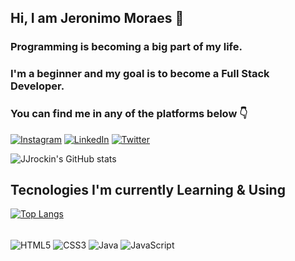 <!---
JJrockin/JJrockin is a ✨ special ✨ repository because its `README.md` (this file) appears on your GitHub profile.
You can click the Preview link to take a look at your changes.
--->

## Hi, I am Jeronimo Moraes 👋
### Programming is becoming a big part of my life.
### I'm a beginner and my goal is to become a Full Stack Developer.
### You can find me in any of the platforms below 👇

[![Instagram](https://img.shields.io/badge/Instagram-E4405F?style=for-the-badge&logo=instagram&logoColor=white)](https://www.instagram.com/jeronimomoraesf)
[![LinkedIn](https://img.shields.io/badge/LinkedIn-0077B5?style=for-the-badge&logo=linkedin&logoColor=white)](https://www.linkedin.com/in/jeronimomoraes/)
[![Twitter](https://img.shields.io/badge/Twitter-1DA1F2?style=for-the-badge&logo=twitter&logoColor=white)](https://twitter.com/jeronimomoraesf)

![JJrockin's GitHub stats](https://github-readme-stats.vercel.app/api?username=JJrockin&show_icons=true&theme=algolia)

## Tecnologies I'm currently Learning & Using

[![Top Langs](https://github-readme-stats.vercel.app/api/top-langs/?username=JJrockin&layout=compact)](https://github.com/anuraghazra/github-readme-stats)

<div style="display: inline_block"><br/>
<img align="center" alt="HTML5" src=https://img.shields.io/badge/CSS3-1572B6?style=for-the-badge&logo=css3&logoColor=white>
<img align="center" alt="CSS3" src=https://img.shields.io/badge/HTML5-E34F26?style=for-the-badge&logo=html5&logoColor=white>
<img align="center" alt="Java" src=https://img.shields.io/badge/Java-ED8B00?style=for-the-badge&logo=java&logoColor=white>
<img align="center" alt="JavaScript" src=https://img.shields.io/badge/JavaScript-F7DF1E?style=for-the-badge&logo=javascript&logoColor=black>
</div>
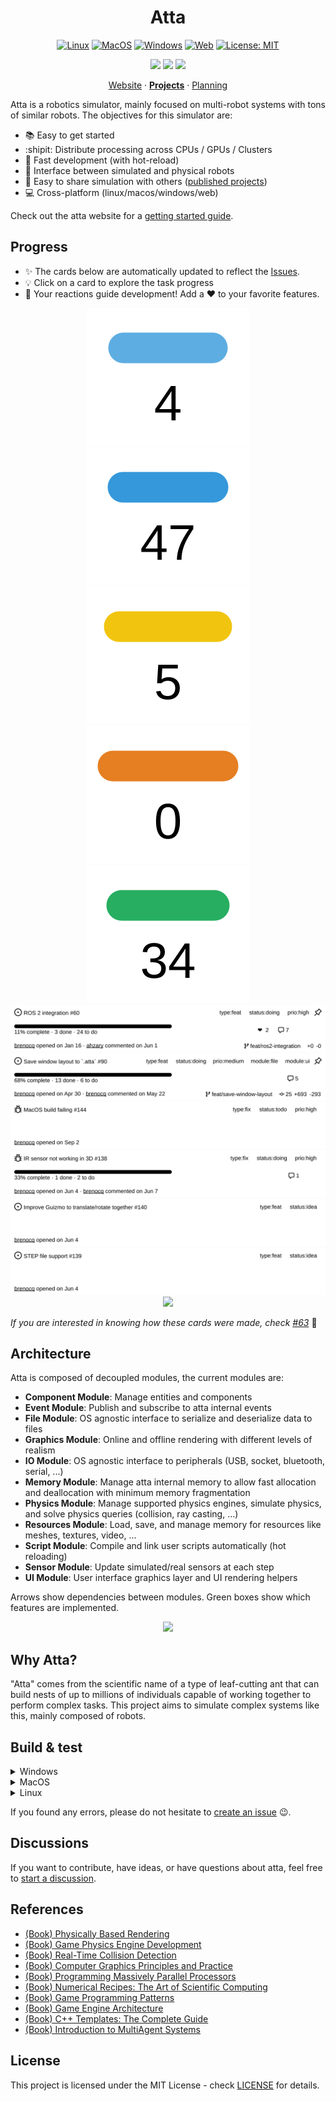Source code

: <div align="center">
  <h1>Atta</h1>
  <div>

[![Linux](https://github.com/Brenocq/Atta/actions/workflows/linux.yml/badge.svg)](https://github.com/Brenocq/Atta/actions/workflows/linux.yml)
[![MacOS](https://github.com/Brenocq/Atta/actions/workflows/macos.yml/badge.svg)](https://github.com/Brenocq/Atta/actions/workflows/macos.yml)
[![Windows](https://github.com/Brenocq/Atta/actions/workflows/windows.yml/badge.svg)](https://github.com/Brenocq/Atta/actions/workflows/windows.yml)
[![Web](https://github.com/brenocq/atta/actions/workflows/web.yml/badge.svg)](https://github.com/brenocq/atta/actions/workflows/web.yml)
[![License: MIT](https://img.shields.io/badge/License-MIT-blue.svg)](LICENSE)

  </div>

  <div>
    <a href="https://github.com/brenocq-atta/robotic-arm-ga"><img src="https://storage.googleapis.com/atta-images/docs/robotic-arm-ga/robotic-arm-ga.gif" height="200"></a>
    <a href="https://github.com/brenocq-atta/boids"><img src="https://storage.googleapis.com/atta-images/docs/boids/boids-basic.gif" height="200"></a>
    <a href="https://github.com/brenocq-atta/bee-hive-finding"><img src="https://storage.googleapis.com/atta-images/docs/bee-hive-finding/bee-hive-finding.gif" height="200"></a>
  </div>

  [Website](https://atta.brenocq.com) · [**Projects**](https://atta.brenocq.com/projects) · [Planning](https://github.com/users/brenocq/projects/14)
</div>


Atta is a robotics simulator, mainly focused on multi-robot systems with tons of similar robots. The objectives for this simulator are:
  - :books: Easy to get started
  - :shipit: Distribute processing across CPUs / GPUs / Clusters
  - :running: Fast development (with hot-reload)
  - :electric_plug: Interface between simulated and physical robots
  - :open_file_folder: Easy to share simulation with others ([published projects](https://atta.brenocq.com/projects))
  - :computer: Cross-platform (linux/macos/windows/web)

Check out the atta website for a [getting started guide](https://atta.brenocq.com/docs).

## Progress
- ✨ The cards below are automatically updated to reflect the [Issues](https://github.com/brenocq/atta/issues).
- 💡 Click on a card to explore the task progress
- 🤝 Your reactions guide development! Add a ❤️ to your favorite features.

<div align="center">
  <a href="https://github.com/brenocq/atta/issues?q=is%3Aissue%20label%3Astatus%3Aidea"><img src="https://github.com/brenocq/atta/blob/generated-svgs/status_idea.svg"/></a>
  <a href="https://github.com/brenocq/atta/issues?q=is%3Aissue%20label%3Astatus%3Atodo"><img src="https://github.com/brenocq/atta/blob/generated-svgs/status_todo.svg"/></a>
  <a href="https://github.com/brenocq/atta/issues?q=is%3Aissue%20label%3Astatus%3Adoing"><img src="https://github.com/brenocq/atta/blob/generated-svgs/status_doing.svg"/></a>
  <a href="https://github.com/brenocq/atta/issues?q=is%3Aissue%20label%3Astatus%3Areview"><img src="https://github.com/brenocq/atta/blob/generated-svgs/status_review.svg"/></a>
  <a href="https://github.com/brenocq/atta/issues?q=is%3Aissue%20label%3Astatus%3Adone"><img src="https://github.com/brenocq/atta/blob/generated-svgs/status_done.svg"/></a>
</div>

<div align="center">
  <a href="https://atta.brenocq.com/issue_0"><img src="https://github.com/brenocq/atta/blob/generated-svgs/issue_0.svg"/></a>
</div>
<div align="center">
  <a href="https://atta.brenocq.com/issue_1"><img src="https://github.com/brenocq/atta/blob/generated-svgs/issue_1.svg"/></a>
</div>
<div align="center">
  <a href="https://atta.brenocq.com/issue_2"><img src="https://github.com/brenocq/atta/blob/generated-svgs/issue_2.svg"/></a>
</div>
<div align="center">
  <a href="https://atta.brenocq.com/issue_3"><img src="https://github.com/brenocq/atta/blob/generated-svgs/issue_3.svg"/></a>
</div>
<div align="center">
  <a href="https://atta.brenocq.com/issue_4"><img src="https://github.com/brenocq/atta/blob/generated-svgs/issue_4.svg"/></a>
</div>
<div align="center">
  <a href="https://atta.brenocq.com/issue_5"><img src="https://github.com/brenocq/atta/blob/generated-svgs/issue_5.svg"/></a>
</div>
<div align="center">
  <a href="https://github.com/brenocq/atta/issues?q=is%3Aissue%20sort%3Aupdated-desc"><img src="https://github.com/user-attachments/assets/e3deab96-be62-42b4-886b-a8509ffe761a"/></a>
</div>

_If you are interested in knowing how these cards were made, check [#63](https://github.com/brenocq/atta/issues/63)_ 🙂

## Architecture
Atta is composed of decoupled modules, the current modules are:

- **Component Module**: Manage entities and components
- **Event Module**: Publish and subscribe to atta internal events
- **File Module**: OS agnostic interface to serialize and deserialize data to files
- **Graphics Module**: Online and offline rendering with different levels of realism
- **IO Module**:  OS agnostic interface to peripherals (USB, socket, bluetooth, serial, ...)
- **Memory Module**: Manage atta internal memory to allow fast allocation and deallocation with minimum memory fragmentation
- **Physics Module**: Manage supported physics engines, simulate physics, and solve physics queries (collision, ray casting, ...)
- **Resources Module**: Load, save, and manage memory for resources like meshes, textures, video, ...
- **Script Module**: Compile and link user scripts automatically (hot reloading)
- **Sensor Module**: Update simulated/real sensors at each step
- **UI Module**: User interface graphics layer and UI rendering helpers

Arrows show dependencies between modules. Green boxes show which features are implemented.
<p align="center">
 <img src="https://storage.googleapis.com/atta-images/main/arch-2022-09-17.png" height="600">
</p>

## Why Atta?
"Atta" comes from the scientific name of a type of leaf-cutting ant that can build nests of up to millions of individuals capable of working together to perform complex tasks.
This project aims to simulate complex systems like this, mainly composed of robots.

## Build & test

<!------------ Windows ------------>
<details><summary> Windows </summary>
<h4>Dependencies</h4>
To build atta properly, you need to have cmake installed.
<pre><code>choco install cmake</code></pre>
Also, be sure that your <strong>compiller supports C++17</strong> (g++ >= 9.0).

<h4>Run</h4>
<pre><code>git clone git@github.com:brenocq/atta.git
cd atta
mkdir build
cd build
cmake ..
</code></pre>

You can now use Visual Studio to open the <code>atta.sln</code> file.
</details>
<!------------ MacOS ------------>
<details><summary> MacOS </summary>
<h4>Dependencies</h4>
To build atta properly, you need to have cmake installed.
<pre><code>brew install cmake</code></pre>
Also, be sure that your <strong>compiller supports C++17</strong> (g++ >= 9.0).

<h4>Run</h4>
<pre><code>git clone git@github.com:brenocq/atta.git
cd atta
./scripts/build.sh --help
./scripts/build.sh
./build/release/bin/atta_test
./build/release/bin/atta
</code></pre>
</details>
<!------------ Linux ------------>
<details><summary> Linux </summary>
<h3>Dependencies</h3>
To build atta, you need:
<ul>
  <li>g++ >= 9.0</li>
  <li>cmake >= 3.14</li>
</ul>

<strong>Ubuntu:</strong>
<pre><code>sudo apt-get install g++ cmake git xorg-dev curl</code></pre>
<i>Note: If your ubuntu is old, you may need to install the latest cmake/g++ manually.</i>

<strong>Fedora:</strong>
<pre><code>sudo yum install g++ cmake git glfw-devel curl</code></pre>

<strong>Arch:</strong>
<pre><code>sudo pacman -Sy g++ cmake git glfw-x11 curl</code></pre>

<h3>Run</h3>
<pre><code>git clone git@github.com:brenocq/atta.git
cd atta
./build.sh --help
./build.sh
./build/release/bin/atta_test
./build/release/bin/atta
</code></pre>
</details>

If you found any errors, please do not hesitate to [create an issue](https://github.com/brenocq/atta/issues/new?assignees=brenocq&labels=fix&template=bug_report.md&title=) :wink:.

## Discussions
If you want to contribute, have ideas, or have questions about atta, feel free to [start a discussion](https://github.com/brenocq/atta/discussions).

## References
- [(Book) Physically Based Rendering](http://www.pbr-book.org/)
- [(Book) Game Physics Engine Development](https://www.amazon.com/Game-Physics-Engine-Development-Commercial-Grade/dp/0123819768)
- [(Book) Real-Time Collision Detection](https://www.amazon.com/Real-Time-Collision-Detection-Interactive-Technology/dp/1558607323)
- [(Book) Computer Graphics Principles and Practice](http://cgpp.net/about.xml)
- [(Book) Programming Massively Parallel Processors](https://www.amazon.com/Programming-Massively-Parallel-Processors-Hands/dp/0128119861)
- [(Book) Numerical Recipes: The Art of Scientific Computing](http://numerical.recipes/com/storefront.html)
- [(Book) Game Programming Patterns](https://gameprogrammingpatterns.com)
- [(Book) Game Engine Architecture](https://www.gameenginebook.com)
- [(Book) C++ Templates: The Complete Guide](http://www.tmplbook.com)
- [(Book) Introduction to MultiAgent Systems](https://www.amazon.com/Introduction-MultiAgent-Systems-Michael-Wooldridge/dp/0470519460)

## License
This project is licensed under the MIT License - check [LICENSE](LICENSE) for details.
● ● ● ● ●
**What the exercise asks**
All lines of the material that contain the word "docs" should be listed.

**Reply**
    <a href="https://github.com/brenocq-atta/robotic-arm-ga"><img src="https://storage.googleapis.com/atta-images/docs/robotic-arm-ga/robotic-arm-ga.gif" height="200"></a>
    <a href="https://github.com/brenocq-atta/boids"><img src="https://storage.googleapis.com/atta-images/docs/boids/boids-basic.gif" height="200"></a>
    <a href="https://github.com/brenocq-atta/bee-hive-finding"><img src="https://storage.googleapis.com/atta-images/docs/bee-hive-finding/bee-hive-finding.gif" height="200"></a>
Check out the atta website for a [getting started guide](https://atta.brenocq.com/docs).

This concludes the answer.